Grief-stricken and exhausted, Kevin Rivera's family said little about Rivera or his death. "I can't believe it," said Rivera's mother, Maria Figueroa.
One of six siblings, Rivera could be polite and soft-spoken at home, even as he became increasingly embroiled in neighborhood gang conflicts and faced juvenile court charges. Last year, he was shot in the leg, and he was briefly detained in the Cook County Juvenile Temporary Detention Center and placed on juvenile court probation for carrying an unloaded gun in the neighborhood, according to interviews with relatives.
His younger sister Yajaira Rivera last year was profiled in a Tribune investigation about elementary students who missed months of school each year.
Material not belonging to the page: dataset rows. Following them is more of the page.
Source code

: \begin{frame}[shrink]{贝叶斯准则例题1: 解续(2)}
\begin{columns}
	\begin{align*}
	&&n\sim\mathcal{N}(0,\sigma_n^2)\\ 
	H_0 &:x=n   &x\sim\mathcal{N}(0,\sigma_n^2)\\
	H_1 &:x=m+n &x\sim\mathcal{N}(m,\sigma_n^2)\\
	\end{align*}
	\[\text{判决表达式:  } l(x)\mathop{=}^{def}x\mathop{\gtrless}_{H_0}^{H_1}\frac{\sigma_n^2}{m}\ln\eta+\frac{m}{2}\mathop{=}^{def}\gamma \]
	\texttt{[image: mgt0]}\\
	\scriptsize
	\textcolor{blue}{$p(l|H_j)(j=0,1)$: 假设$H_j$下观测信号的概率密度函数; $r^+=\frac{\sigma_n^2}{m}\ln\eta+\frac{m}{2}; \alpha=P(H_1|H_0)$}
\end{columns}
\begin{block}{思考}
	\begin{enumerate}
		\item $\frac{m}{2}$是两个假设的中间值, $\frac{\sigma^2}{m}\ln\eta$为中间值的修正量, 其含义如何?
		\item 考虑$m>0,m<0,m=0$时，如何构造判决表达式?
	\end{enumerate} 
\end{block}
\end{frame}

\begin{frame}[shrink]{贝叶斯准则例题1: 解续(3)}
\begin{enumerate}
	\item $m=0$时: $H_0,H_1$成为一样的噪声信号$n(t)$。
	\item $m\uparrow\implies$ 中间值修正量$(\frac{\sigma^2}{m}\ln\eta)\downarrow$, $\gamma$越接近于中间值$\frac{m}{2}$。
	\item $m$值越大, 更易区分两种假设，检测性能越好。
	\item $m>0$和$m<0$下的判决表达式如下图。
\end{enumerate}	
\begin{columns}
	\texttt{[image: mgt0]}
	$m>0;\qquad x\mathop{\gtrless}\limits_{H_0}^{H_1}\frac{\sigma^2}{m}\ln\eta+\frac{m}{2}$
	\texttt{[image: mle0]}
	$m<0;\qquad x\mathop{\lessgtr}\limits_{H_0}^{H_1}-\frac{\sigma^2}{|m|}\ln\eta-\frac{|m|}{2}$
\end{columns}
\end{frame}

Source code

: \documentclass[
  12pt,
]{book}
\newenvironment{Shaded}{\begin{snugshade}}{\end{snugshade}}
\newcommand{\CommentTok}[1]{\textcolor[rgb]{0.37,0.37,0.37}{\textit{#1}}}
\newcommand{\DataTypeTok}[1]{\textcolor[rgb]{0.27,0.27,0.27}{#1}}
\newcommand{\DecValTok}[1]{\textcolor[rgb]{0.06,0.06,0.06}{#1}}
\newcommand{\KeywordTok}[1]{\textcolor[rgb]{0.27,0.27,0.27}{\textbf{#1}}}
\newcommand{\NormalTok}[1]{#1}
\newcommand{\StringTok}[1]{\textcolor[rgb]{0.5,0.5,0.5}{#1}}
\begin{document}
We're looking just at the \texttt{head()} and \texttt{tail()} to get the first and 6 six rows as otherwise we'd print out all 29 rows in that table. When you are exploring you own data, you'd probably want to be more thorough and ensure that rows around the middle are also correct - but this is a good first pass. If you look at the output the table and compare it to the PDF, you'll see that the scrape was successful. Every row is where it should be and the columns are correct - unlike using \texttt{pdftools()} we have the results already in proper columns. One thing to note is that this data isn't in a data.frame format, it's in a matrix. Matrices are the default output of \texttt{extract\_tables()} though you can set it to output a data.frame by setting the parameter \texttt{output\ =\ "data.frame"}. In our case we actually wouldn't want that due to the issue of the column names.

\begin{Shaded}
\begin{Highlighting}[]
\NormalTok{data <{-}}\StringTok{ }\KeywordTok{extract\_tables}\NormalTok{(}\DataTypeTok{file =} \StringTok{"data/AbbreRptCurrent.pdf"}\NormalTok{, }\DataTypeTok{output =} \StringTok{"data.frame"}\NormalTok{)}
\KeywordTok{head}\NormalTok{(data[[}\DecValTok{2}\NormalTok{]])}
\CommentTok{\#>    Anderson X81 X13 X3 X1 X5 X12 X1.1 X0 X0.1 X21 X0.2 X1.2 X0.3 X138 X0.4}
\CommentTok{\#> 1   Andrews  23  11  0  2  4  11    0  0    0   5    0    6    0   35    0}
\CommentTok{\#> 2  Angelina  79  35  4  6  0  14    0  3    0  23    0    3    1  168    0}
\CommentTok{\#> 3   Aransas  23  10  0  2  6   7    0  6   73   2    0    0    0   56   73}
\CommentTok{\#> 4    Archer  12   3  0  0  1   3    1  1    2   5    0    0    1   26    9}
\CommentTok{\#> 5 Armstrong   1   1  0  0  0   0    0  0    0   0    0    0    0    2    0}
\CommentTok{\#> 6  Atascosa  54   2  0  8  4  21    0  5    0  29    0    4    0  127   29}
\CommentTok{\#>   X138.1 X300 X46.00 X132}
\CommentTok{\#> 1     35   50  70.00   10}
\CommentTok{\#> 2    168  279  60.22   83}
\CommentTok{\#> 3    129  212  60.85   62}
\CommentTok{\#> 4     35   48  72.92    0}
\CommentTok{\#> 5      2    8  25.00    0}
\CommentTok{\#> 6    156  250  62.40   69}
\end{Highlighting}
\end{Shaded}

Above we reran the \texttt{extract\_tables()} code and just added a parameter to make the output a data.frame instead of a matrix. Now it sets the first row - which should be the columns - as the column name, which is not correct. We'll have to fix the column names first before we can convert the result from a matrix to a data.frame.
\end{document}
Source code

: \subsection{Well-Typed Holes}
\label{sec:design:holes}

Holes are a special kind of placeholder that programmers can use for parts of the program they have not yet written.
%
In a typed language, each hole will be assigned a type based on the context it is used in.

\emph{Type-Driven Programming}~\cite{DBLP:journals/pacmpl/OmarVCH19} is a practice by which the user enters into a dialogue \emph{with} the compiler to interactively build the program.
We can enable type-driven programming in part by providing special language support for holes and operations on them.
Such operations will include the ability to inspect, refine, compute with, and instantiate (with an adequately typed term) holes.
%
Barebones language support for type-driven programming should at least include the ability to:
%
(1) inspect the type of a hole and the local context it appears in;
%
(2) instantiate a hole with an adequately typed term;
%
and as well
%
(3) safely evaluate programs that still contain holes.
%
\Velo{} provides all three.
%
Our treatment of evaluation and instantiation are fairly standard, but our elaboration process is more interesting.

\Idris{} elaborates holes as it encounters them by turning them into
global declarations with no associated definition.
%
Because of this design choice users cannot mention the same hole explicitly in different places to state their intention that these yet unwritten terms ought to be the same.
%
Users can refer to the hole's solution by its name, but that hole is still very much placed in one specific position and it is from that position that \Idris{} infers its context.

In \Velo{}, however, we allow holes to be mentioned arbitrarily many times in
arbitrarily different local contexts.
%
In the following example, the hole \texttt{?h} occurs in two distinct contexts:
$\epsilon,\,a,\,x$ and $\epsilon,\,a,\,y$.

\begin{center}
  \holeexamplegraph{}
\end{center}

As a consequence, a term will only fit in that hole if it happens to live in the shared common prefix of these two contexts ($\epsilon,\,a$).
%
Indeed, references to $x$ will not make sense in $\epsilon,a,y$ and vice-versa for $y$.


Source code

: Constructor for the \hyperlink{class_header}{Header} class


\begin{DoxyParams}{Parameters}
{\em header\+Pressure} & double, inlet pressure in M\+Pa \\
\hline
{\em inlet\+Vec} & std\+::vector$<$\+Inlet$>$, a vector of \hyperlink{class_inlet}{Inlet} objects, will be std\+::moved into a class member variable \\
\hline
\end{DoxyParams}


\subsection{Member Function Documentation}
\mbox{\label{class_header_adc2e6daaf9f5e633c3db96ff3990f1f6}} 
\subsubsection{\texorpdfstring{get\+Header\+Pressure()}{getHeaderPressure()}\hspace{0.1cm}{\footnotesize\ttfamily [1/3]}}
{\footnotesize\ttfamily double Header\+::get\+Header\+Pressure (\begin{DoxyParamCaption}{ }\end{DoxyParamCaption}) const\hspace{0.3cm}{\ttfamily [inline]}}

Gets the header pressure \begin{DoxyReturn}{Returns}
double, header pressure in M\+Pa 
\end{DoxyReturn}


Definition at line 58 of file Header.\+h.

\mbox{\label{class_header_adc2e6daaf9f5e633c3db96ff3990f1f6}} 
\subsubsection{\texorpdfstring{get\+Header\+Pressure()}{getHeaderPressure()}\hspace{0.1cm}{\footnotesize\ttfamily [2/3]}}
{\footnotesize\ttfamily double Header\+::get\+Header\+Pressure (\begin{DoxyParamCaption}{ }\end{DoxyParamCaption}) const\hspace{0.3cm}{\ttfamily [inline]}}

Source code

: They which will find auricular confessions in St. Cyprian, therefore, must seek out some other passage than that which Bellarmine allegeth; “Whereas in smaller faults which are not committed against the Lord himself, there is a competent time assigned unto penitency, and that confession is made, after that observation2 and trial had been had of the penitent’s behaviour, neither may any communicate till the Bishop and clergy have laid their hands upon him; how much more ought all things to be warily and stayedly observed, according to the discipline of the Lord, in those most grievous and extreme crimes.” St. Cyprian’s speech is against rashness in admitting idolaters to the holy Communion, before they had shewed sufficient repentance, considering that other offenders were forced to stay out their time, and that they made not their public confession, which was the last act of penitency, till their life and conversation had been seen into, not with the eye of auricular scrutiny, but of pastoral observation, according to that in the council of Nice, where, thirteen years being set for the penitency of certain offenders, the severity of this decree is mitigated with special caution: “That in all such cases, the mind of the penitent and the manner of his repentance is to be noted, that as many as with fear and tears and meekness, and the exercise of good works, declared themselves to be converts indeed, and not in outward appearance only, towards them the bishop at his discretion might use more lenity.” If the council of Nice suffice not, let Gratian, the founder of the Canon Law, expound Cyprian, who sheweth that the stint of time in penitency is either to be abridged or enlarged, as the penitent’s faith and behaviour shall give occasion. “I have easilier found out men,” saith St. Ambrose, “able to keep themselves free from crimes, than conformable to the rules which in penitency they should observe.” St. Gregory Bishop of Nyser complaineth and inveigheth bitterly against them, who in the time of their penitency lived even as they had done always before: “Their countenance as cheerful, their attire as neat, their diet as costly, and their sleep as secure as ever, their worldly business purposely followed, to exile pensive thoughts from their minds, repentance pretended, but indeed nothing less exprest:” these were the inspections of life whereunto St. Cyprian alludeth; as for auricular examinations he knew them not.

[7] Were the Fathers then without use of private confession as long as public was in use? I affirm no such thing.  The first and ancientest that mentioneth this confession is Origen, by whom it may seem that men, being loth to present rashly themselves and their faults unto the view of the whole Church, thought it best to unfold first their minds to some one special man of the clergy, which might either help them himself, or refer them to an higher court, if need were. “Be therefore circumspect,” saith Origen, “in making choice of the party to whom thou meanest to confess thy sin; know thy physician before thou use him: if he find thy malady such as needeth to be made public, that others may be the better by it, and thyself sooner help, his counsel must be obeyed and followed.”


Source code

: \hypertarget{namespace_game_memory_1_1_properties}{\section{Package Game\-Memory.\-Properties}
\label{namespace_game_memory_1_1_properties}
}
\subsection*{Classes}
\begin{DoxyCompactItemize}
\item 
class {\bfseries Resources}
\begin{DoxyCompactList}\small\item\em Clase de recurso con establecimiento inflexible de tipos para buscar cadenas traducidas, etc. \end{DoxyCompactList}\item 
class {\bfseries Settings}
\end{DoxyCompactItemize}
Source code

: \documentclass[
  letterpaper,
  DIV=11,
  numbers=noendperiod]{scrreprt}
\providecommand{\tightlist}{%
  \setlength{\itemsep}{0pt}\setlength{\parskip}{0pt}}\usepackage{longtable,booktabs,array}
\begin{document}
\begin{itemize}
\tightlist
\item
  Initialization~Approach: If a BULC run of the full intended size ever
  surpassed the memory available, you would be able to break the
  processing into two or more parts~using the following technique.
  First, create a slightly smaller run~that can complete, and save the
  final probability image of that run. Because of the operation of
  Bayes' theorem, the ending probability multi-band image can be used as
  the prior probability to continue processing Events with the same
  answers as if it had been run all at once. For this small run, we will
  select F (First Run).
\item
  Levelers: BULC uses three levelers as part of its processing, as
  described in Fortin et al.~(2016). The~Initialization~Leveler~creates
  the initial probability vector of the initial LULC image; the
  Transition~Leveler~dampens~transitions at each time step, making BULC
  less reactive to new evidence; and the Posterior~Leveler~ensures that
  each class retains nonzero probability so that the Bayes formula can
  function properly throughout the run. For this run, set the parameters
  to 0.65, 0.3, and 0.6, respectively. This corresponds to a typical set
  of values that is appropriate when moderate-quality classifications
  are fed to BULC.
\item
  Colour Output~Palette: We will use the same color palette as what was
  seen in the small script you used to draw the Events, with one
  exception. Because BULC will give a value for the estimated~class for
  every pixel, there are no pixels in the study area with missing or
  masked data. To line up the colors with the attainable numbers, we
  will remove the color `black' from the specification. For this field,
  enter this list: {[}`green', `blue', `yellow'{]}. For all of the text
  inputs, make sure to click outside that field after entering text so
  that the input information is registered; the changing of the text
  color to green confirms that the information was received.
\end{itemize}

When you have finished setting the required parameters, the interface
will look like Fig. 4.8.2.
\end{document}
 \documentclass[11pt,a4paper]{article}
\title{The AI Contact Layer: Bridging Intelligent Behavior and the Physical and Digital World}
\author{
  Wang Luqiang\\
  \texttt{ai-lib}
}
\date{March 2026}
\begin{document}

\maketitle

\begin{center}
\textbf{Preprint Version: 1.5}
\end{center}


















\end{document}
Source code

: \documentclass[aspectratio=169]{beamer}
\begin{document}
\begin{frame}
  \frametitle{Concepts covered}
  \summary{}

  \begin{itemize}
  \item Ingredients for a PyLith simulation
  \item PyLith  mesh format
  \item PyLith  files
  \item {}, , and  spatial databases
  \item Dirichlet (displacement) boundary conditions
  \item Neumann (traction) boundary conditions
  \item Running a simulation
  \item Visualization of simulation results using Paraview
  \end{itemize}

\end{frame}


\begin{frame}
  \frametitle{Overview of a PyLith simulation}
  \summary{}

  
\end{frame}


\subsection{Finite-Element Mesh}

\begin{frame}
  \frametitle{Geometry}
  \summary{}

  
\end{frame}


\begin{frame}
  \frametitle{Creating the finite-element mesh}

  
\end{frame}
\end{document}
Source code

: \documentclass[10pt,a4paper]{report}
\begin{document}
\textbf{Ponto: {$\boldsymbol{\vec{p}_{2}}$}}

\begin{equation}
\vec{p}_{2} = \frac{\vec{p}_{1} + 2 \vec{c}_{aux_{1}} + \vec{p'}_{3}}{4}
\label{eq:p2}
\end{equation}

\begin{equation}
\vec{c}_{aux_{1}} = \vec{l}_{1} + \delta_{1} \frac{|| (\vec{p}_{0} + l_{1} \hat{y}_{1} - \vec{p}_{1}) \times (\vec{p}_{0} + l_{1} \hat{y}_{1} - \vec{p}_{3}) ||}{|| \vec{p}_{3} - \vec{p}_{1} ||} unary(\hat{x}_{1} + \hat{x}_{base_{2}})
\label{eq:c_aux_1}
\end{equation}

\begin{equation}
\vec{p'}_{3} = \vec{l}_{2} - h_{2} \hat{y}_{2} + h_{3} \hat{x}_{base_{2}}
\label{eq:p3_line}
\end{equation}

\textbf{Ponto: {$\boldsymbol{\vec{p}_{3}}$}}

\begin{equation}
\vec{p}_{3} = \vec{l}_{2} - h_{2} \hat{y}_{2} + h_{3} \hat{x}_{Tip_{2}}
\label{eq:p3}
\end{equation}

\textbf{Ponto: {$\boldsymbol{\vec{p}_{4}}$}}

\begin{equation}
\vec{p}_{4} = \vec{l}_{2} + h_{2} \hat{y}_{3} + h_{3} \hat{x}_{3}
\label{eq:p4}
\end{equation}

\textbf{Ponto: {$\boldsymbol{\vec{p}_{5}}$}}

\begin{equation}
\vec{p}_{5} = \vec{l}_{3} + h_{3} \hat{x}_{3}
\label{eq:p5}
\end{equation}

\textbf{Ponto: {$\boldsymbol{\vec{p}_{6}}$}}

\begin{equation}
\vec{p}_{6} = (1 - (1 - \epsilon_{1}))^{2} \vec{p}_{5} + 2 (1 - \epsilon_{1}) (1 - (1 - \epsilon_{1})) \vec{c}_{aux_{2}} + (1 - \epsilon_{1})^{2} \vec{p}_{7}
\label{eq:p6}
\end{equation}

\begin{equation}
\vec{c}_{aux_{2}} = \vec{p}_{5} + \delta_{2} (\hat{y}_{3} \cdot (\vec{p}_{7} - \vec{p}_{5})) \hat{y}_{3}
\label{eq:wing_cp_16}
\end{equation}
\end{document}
Rivera also missed weeks of school each year at Nobel Elementary School, where he earned an A in 7th grade art class but failed basic courses and had run-ins with teachers and staff, school records and interviews show.
In a brief Tribune interview last year, Rivera said he had tried to register at Orr Academy High School, but left after a couple of days because he didn't feel safe there. "There is a lot of tension," he said.
Social worker Emily Runyan, who lived in the neighborhood and befriended Rivera's family, was recently working to enroll Rivera in the city's One Summer Chicago teen jobs program.
"I don't want to memorialize him because he made some bad choices, but Kevin was a kind, quiet and sensitive kid," Runyan said. "I truly believe he wanted more for his life, but was a victim of many things."
One of the men killed — 24-year-old Antwon Johnson — was shot by police early Sunday in the Lawndale neighborhood after he raised a 9-millimeter handgun in their direction after bailing from a moving car and falling, police said.
His mother disputed that account. "It's not true," said Stacy Liberty. "How could someone have a gun and point it to you if they're already on the ground?"